■ What you should do
What is needed is a word-for-word copy of every record below, minus the pictures.

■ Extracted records

*** Block opens ***

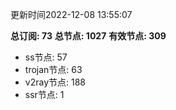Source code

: 更新时间2022-12-08 13:55:07

**总订阅: 73**
**总节点: 1027**
**有效节点: 309**
- ss节点: 57
- trojan节点: 63
- v2ray节点: 188
- ssr节点: 1
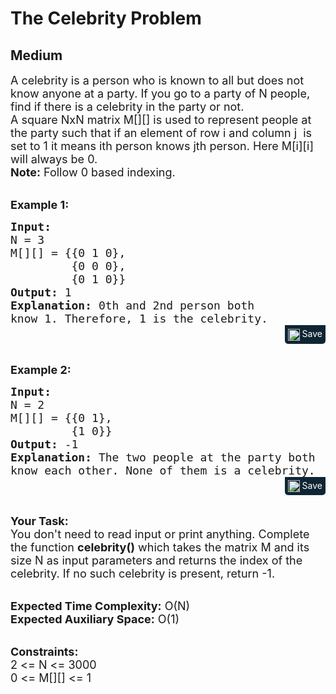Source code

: # The Celebrity Problem
## Medium 
<div class="problem-statement">
                <p></p><p><span style="font-size:18px">A celebrity is a person who is known to all but does not know anyone at a party. If you go to a party of N people, find if there is a celebrity in the party or not.<br>
A square NxN matrix M[][] is used to represent people at the party such that if an element of row i and column j &nbsp;is set to 1 it means ith person knows jth person. Here M[i][i] will always be 0.<br>
<strong>Note:</strong> Follow 0 based indexing.</span><br>
&nbsp;</p>

<p><strong><span style="font-size:18px">Example 1:</span></strong></p>

<pre style="margin-bottom: 0px;"><span style="font-size:18px"><strong>Input:</strong>
N = 3
M[][] = {{0 1 0},
         {0 0 0}, 
         {0 1 0}}
<strong>Output:</strong> 1
<strong>Explanation: </strong>0th and 2nd person both
know 1. Therefore, 1 is the celebrity. </span></pre><div class="saveCodeBtnTag" style="text-align:right; margin-bottom:10px;"><span class="saveCodeBtnSpan saveCodeBtnTag" style="background:#0f2533; padding: 5px; border-radius: 0 0 5px 5px;  display: inline-block;" onmouseover="this.style=`background:#797979;;padding: 5px; border-radius: 0 0 5px 5px;  display: inline-block;`" ;="" onmouseout="this.style=`background:#0f2533; padding: 5px; border-radius: 0 0 5px 5px;  display: inline-block;`;"><a src="?&amp;url=https://practice.geeksforgeeks.org/problems/the-celebrity-problem/1/&amp;title=The%20Celebrity%20Problem%20%7C%20Practice%20%7C%20GeeksforGeeks&amp;hashtags=&amp;code=Input%3A%0AN%20%3D%203%0AM%5B%5D%5B%5D%20%3D%20%7B%7B0%201%200%7D%2C%0A%20%20%20%20%20%20%20%20%20%7B0%200%200%7D%2C%20%0A%20%20%20%20%20%20%20%20%20%7B0%201%200%7D%7D%0AOutput%3A%201%0AExplanation%3A%200th%20and%202nd%20person%20both%0Aknow%201.%20Therefore%2C%201%20is%20the%20celebrity.%20" class="saveCodeBtn saveCodeBtnTag" style="color: white; text-decoration: none; text-shadow: none; background-color: transparent;"><img src="chrome-extension://annlhfjgbkfmbbejkbdpgbmpbcjnehbb/images/saveicon.png" style="margin:0; display: inline-block; vertical-align: middle; height: 19px; width: 19px;background: #ffffff00; border: none;" class="saveCodeBtnTag"> Save</a><a></a></span></div>

<p><br>
<span style="font-size:18px"><strong>Example 2:</strong></span></p>

<pre style="margin-bottom: 0px;"><span style="font-size:18px"><strong>Input:</strong>
N = 2
M[][] = {{0 1},
         {1 0}}
<strong>Output:</strong> -1
<strong>Explanation: </strong>The two people at the party both
know each other. None of them is a celebrity.</span></pre><div class="saveCodeBtnTag" style="text-align:right; margin-bottom:10px;"><span class="saveCodeBtnSpan saveCodeBtnTag" style="background:#0f2533; padding: 5px; border-radius: 0 0 5px 5px;  display: inline-block;" onmouseover="this.style=`background:#797979;;padding: 5px; border-radius: 0 0 5px 5px;  display: inline-block;`" ;="" onmouseout="this.style=`background:#0f2533; padding: 5px; border-radius: 0 0 5px 5px;  display: inline-block;`;"><a src="?&amp;url=https://practice.geeksforgeeks.org/problems/the-celebrity-problem/1/&amp;title=The%20Celebrity%20Problem%20%7C%20Practice%20%7C%20GeeksforGeeks&amp;hashtags=&amp;code=Input%3A%0AN%20%3D%202%0AM%5B%5D%5B%5D%20%3D%20%7B%7B0%201%7D%2C%0A%20%20%20%20%20%20%20%20%20%7B1%200%7D%7D%0AOutput%3A%20-1%0AExplanation%3A%20The%20two%20people%20at%20the%20party%20both%0Aknow%20each%20other.%20None%20of%20them%20is%20a%20celebrity." class="saveCodeBtn saveCodeBtnTag" style="color: white; text-decoration: none; text-shadow: none; background-color: transparent;"><img src="chrome-extension://annlhfjgbkfmbbejkbdpgbmpbcjnehbb/images/saveicon.png" style="margin:0; display: inline-block; vertical-align: middle; height: 19px; width: 19px;background: #ffffff00; border: none;" class="saveCodeBtnTag"> Save</a><a></a></span></div>

<p><br>
<span style="font-size:18px"><strong>Your Task:</strong><br>
You don't need to read input or print anything. Complete the function <strong>celebrity()</strong> which takes the matrix M and its size N as input parameters and returns the index of the celebrity. If no such celebrity is present, return -1.</span></p>

<p><br>
<span style="font-size:18px"><strong>Expected Time Complexity:</strong> O(N)<br>
<strong>Expected Auxiliary Space:</strong> O(1)</span></p>

<p><br>
<span style="font-size:18px"><strong>Constraints:</strong><br>
2 &lt;= N &lt;= 3000<br>
0 &lt;= M[][] &lt;= 1</span></p>
 <p></p>
            </div>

*** Block closes ***

■ Reply
Source code

: 更新时间2022-12-08 13:55:07

**总订阅: 73**
**总节点: 1027**
**有效节点: 309**
- ss节点: 57
- trojan节点: 63
- v2ray节点: 188
- ssr节点: 1
Source code

: # The Celebrity Problem
## Medium 
<div class="problem-statement">
                <p></p><p><span style="font-size:18px">A celebrity is a person who is known to all but does not know anyone at a party. If you go to a party of N people, find if there is a celebrity in the party or not.<br>
A square NxN matrix M[][] is used to represent people at the party such that if an element of row i and column j &nbsp;is set to 1 it means ith person knows jth person. Here M[i][i] will always be 0.<br>
<strong>Note:</strong> Follow 0 based indexing.</span><br>
&nbsp;</p>

<p><strong><span style="font-size:18px">Example 1:</span></strong></p>

<pre style="margin-bottom: 0px;"><span style="font-size:18px"><strong>Input:</strong>
N = 3
M[][] = {{0 1 0},
         {0 0 0}, 
         {0 1 0}}
<strong>Output:</strong> 1
<strong>Explanation: </strong>0th and 2nd person both
know 1. Therefore, 1 is the celebrity. </span></pre><div class="saveCodeBtnTag" style="text-align:right; margin-bottom:10px;"><span class="saveCodeBtnSpan saveCodeBtnTag" style="background:#0f2533; padding: 5px; border-radius: 0 0 5px 5px;  display: inline-block;" onmouseover="this.style=`background:#797979;;padding: 5px; border-radius: 0 0 5px 5px;  display: inline-block;`" ;="" onmouseout="this.style=`background:#0f2533; padding: 5px; border-radius: 0 0 5px 5px;  display: inline-block;`;"><a src="?&amp;url=https://practice.geeksforgeeks.org/problems/the-celebrity-problem/1/&amp;title=The%20Celebrity%20Problem%20%7C%20Practice%20%7C%20GeeksforGeeks&amp;hashtags=&amp;code=Input%3A%0AN%20%3D%203%0AM%5B%5D%5B%5D%20%3D%20%7B%7B0%201%200%7D%2C%0A%20%20%20%20%20%20%20%20%20%7B0%200%200%7D%2C%20%0A%20%20%20%20%20%20%20%20%20%7B0%201%200%7D%7D%0AOutput%3A%201%0AExplanation%3A%200th%20and%202nd%20person%20both%0Aknow%201.%20Therefore%2C%201%20is%20the%20celebrity.%20" class="saveCodeBtn saveCodeBtnTag" style="color: white; text-decoration: none; text-shadow: none; background-color: transparent;"><img src="chrome-extension://annlhfjgbkfmbbejkbdpgbmpbcjnehbb/images/saveicon.png" style="margin:0; display: inline-block; vertical-align: middle; height: 19px; width: 19px;background: #ffffff00; border: none;" class="saveCodeBtnTag"> Save</a><a></a></span></div>

<p><br>
<span style="font-size:18px"><strong>Example 2:</strong></span></p>

<pre style="margin-bottom: 0px;"><span style="font-size:18px"><strong>Input:</strong>
N = 2
M[][] = {{0 1},
         {1 0}}
<strong>Output:</strong> -1
<strong>Explanation: </strong>The two people at the party both
know each other. None of them is a celebrity.</span></pre><div class="saveCodeBtnTag" style="text-align:right; margin-bottom:10px;"><span class="saveCodeBtnSpan saveCodeBtnTag" style="background:#0f2533; padding: 5px; border-radius: 0 0 5px 5px;  display: inline-block;" onmouseover="this.style=`background:#797979;;padding: 5px; border-radius: 0 0 5px 5px;  display: inline-block;`" ;="" onmouseout="this.style=`background:#0f2533; padding: 5px; border-radius: 0 0 5px 5px;  display: inline-block;`;"><a src="?&amp;url=https://practice.geeksforgeeks.org/problems/the-celebrity-problem/1/&amp;title=The%20Celebrity%20Problem%20%7C%20Practice%20%7C%20GeeksforGeeks&amp;hashtags=&amp;code=Input%3A%0AN%20%3D%202%0AM%5B%5D%5B%5D%20%3D%20%7B%7B0%201%7D%2C%0A%20%20%20%20%20%20%20%20%20%7B1%200%7D%7D%0AOutput%3A%20-1%0AExplanation%3A%20The%20two%20people%20at%20the%20party%20both%0Aknow%20each%20other.%20None%20of%20them%20is%20a%20celebrity." class="saveCodeBtn saveCodeBtnTag" style="color: white; text-decoration: none; text-shadow: none; background-color: transparent;"><img src="chrome-extension://annlhfjgbkfmbbejkbdpgbmpbcjnehbb/images/saveicon.png" style="margin:0; display: inline-block; vertical-align: middle; height: 19px; width: 19px;background: #ffffff00; border: none;" class="saveCodeBtnTag"> Save</a><a></a></span></div>

<p><br>
<span style="font-size:18px"><strong>Your Task:</strong><br>
You don't need to read input or print anything. Complete the function <strong>celebrity()</strong> which takes the matrix M and its size N as input parameters and returns the index of the celebrity. If no such celebrity is present, return -1.</span></p>

<p><br>
<span style="font-size:18px"><strong>Expected Time Complexity:</strong> O(N)<br>
<strong>Expected Auxiliary Space:</strong> O(1)</span></p>

<p><br>
<span style="font-size:18px"><strong>Constraints:</strong><br>
2 &lt;= N &lt;= 3000<br>
0 &lt;= M[][] &lt;= 1</span></p>
 <p></p>
            </div>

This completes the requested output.